(Instructions to follow):
Each line from the line that includes "3. **TestGetCommentsMultipleGoroutineLeakDetection** - FAIL" through the end of the material below must be transcribed exactly, with no other lines.

(Dataset records):
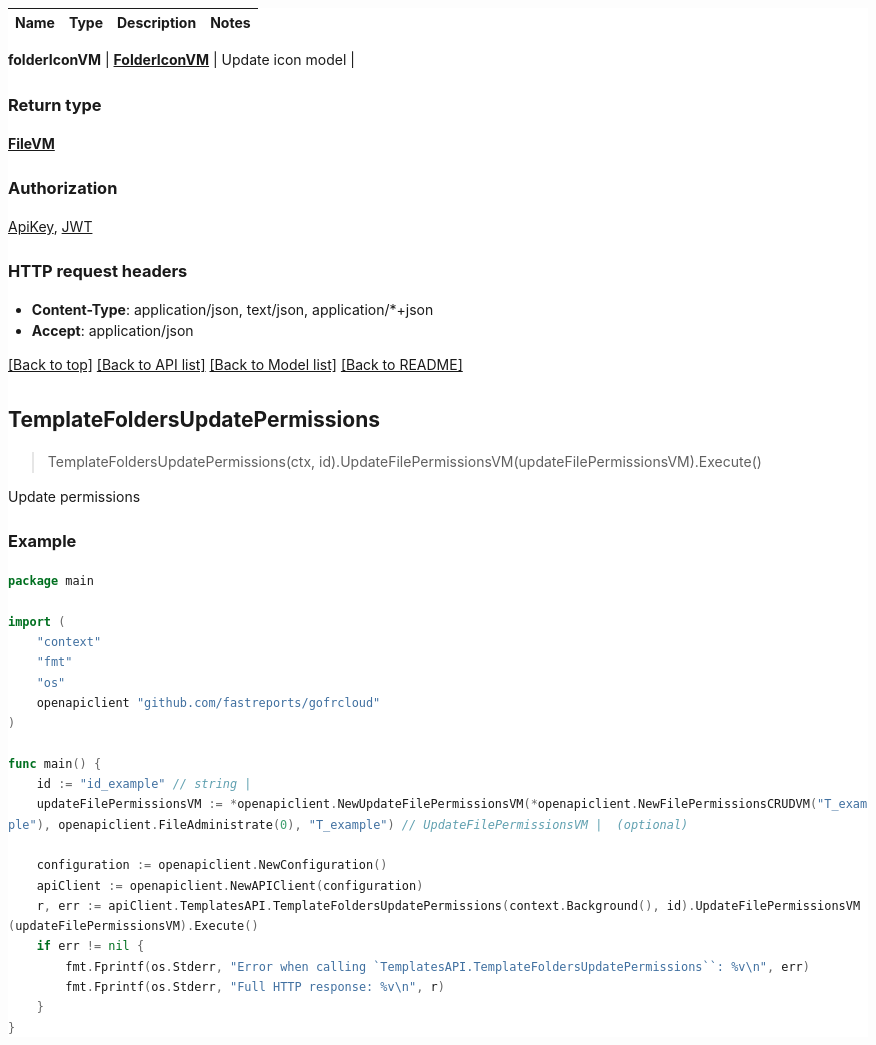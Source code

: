 
Name | Type | Description  | Notes
------------- | ------------- | ------------- | -------------

 **folderIconVM** | [**FolderIconVM**](FolderIconVM.md) | Update icon model | 

### Return type

[**FileVM**](FileVM.md)

### Authorization

[ApiKey](../README.md#ApiKey), [JWT](../README.md#JWT)

### HTTP request headers

- **Content-Type**: application/json, text/json, application/*+json
- **Accept**: application/json

[[Back to top]](#) [[Back to API list]](../README.md#documentation-for-api-endpoints)
[[Back to Model list]](../README.md#documentation-for-models)
[[Back to README]](../README.md)


## TemplateFoldersUpdatePermissions

> TemplateFoldersUpdatePermissions(ctx, id).UpdateFilePermissionsVM(updateFilePermissionsVM).Execute()

Update permissions

### Example

```go
package main

import (
	"context"
	"fmt"
	"os"
	openapiclient "github.com/fastreports/gofrcloud"
)

func main() {
	id := "id_example" // string | 
	updateFilePermissionsVM := *openapiclient.NewUpdateFilePermissionsVM(*openapiclient.NewFilePermissionsCRUDVM("T_example"), openapiclient.FileAdministrate(0), "T_example") // UpdateFilePermissionsVM |  (optional)

	configuration := openapiclient.NewConfiguration()
	apiClient := openapiclient.NewAPIClient(configuration)
	r, err := apiClient.TemplatesAPI.TemplateFoldersUpdatePermissions(context.Background(), id).UpdateFilePermissionsVM(updateFilePermissionsVM).Execute()
	if err != nil {
		fmt.Fprintf(os.Stderr, "Error when calling `TemplatesAPI.TemplateFoldersUpdatePermissions``: %v\n", err)
		fmt.Fprintf(os.Stderr, "Full HTTP response: %v\n", r)
	}
}
```
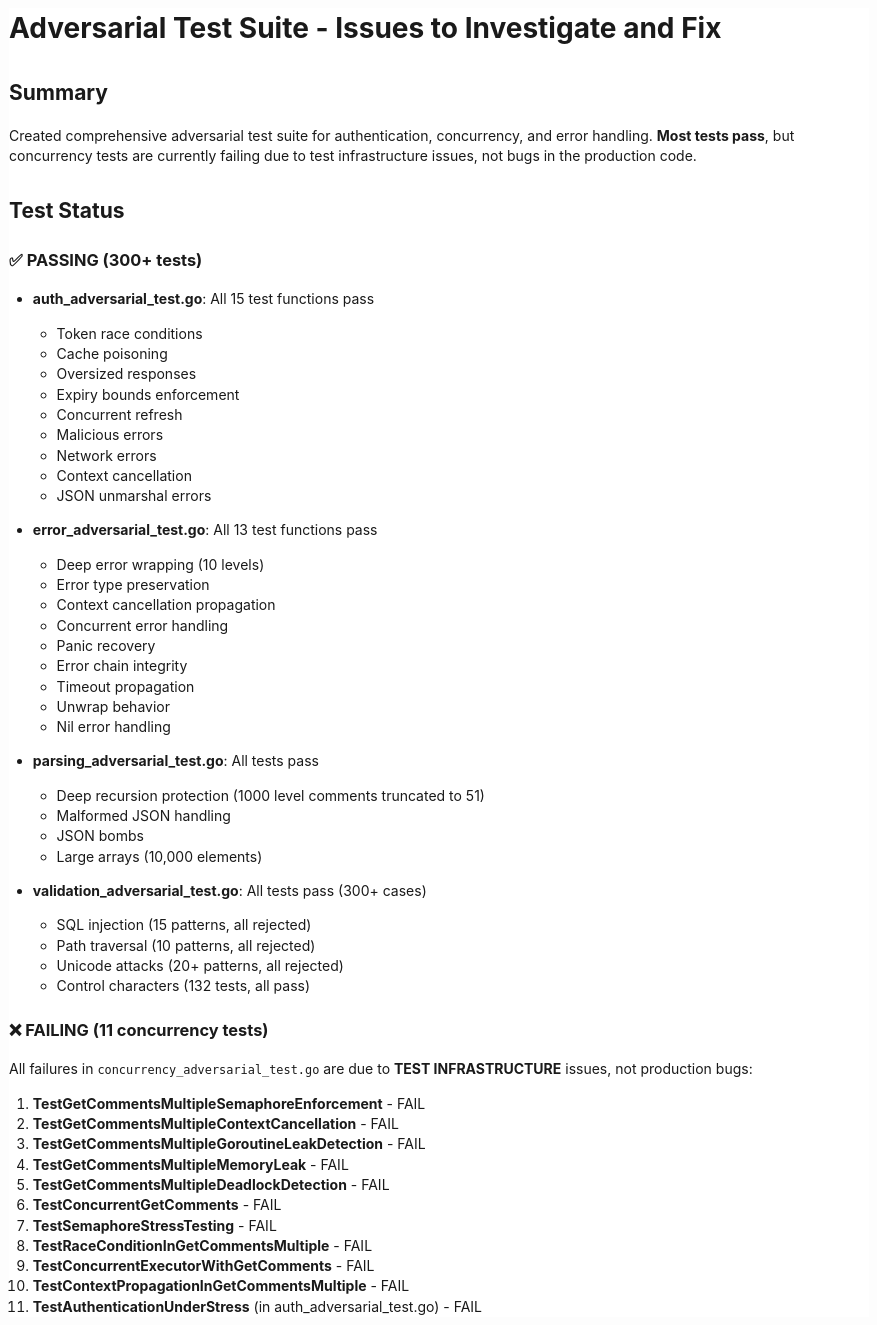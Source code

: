 # Adversarial Test Suite - Issues to Investigate and Fix

## Summary
Created comprehensive adversarial test suite for authentication, concurrency, and error handling. **Most tests pass**, but concurrency tests are currently failing due to test infrastructure issues, not bugs in the production code.

## Test Status

### ✅ PASSING (300+ tests)
- **auth_adversarial_test.go**: All 15 test functions pass
  - Token race conditions
  - Cache poisoning
  - Oversized responses
  - Expiry bounds enforcement
  - Concurrent refresh
  - Malicious errors
  - Network errors
  - Context cancellation
  - JSON unmarshal errors

- **error_adversarial_test.go**: All 13 test functions pass
  - Deep error wrapping (10 levels)
  - Error type preservation
  - Context cancellation propagation
  - Concurrent error handling
  - Panic recovery
  - Error chain integrity
  - Timeout propagation
  - Unwrap behavior
  - Nil error handling

- **parsing_adversarial_test.go**: All tests pass
  - Deep recursion protection (1000 level comments truncated to 51)
  - Malformed JSON handling
  - JSON bombs
  - Large arrays (10,000 elements)

- **validation_adversarial_test.go**: All tests pass (300+ cases)
  - SQL injection (15 patterns, all rejected)
  - Path traversal (10 patterns, all rejected)
  - Unicode attacks (20+ patterns, all rejected)
  - Control characters (132 tests, all pass)

### ❌ FAILING (11 concurrency tests)

All failures in `concurrency_adversarial_test.go` are due to **TEST INFRASTRUCTURE** issues, not production bugs:

1. **TestGetCommentsMultipleSemaphoreEnforcement** - FAIL
2. **TestGetCommentsMultipleContextCancellation** - FAIL
3. **TestGetCommentsMultipleGoroutineLeakDetection** - FAIL
4. **TestGetCommentsMultipleMemoryLeak** - FAIL
5. **TestGetCommentsMultipleDeadlockDetection** - FAIL
6. **TestConcurrentGetComments** - FAIL
7. **TestSemaphoreStressTesting** - FAIL
8. **TestRaceConditionInGetCommentsMultiple** - FAIL
9. **TestConcurrentExecutorWithGetComments** - FAIL
10. **TestContextPropagationInGetCommentsMultiple** - FAIL
11. **TestAuthenticationUnderStress** (in auth_adversarial_test.go) - FAIL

(Final answer):
3. **TestGetCommentsMultipleGoroutineLeakDetection** - FAIL
4. **TestGetCommentsMultipleMemoryLeak** - FAIL
5. **TestGetCommentsMultipleDeadlockDetection** - FAIL
6. **TestConcurrentGetComments** - FAIL
7. **TestSemaphoreStressTesting** - FAIL
8. **TestRaceConditionInGetCommentsMultiple** - FAIL
9. **TestConcurrentExecutorWithGetComments** - FAIL
10. **TestContextPropagationInGetCommentsMultiple** - FAIL
11. **TestAuthenticationUnderStress** (in auth_adversarial_test.go) - FAIL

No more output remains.